Since my injury, I’ve tried to dance, even just for fun. I’ve puttered around in my house to some music. I’ve stood at the counter and attempted ballet barre exercises. I’ve put on my pointe shoes and tap shoes. I’ve busted out a clumsy six-step, just to see if I remembered how. I remember how. I just can’t get my body to obey. I’m slow and heavy and if I push, my injury pushes back. The pain puts me back in my place. But my brain…my brain remembers.
It reminds me that I stood in the shadow of dance giants, miming the graceful fluidity of Theresa Nguyen, the raw talent of Tony Bougiouris, or the power of Lauren Masiello, future professional dancers I trained with in my studio days.
That I took classes with masters like Gus Giordano and Desmond Richardson and Ray Leeper and Mia Michaels, who taught me how to harness emotion into movement, to understand how to make a performance dynamic.
That I interviewed dance legends Debbie Allen, Gregory Hines, and Patrick Swayze, hip-hop pioneers Rokafella and Popin’ Pete, prolific choreographers Wade Robson, Mandy Moore, Tabitha and Napoleon—getting inside the minds of greatness, learning what it takes to take it to the next level.
It reminds me of the competition dancers, the audition buddies, the dance teams, the teachers, the dance moms, the dancewear makers, the studio owners, the dance photographers, the shoe fitters, the Broadway dancers, music video dancers, street dancers, reality TV dancers, dance writers and historians, choreographers, college dance majors, judges, entrepreneurs, agents, publishers, producers, artistic directors, dance therapists, folk dancers, swing dancers, jazz dancers, contemporary dancers, tappers, ballerinas, b-boys, stompers, krumpers, poppers, steppers.
Ask me about any of them and I can tell you. I knew them all.
I stood in the shadow of dance giants and felt I could someday measure up. I knew I had an uphill battle, but I couldn’t be stopped. Until I could. And now, 10 years later, that energy still bubbles under the surface, desperate to be released. I’m in a constant state of potential energy, building and building, but never transforming. I’m still climbing that hill, but there’s no crest in sight.
There comes a time in everyone’s life who has fallen short of their dreams to admit that they can’t achieve them. I know, and have known for a long time, that I will never dance (that way) again. It’s painful to admit that. It’s painful to fully realize. It’s painful to let go.
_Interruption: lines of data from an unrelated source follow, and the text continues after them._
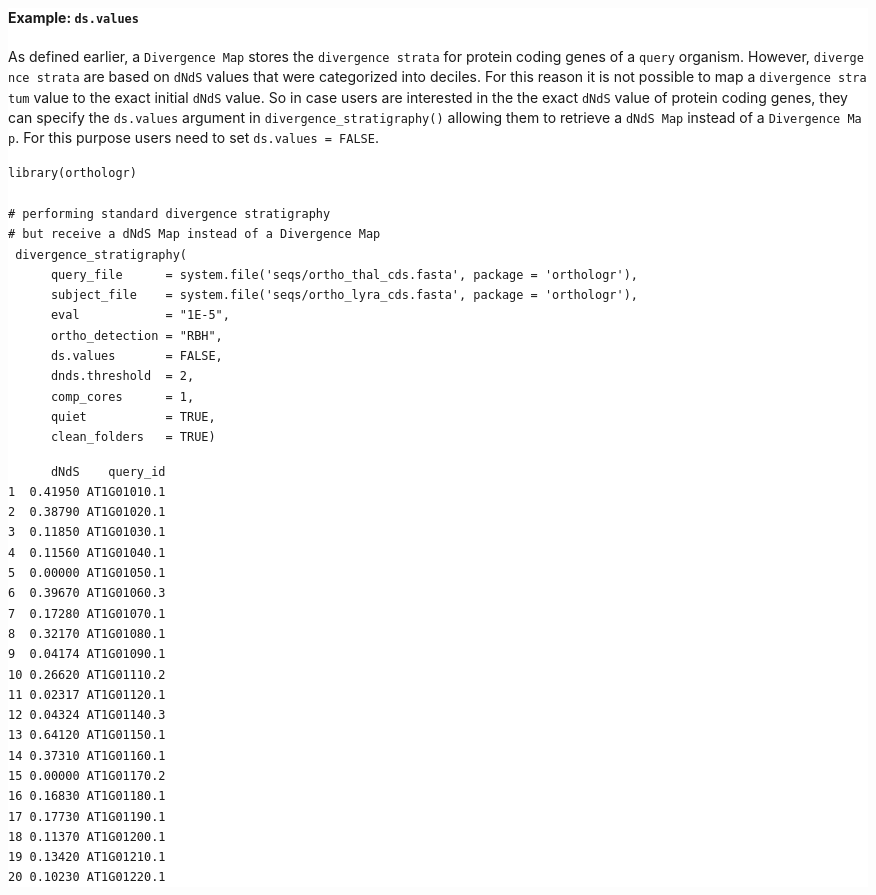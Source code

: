 #### Example: `ds.values`

As defined earlier, a `Divergence Map` stores the `divergence strata` for protein coding genes of a `query` organism. However, `divergence strata` are based on `dNdS` values that were categorized into deciles. For this reason it is not possible to map a `divergence stratum` value to the exact initial `dNdS` value. So in case users are interested in the the exact `dNdS` value of protein coding genes, they can specify the `ds.values` argument in `divergence_stratigraphy()` allowing them to retrieve a `dNdS Map` instead of a `Divergence Map`. For this purpose users need to set `ds.values = FALSE`.


```{r,eval=FALSE}
library(orthologr)

# performing standard divergence stratigraphy
# but receive a dNdS Map instead of a Divergence Map
 divergence_stratigraphy(
      query_file      = system.file('seqs/ortho_thal_cds.fasta', package = 'orthologr'),
      subject_file    = system.file('seqs/ortho_lyra_cds.fasta', package = 'orthologr'),
      eval            = "1E-5", 
      ortho_detection = "RBH",
      ds.values       = FALSE, 
      dnds.threshold  = 2,
      comp_cores      = 1, 
      quiet           = TRUE, 
      clean_folders   = TRUE)

```


```
      dNdS    query_id
1  0.41950 AT1G01010.1
2  0.38790 AT1G01020.1
3  0.11850 AT1G01030.1
4  0.11560 AT1G01040.1
5  0.00000 AT1G01050.1
6  0.39670 AT1G01060.3
7  0.17280 AT1G01070.1
8  0.32170 AT1G01080.1
9  0.04174 AT1G01090.1
10 0.26620 AT1G01110.2
11 0.02317 AT1G01120.1
12 0.04324 AT1G01140.3
13 0.64120 AT1G01150.1
14 0.37310 AT1G01160.1
15 0.00000 AT1G01170.2
16 0.16830 AT1G01180.1
17 0.17730 AT1G01190.1
18 0.11370 AT1G01200.1
19 0.13420 AT1G01210.1
20 0.10230 AT1G01220.1

```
But at least it’s an exquisite pain.
Beautifully written Wendy. Brought tears to my eyes.
Perhaps you saved yourself from the rejections that are such a part of every professional dancers’s life. You are a very talented writer who can definitely say,
“I danced.” Love, Charlotte
Well, there was plenty of rejection before the injury, haha. But I wouldn’t be who I am today if I hadn’t experienced the rejections along with the successes! Regardless, I always be proud to say “I danced.”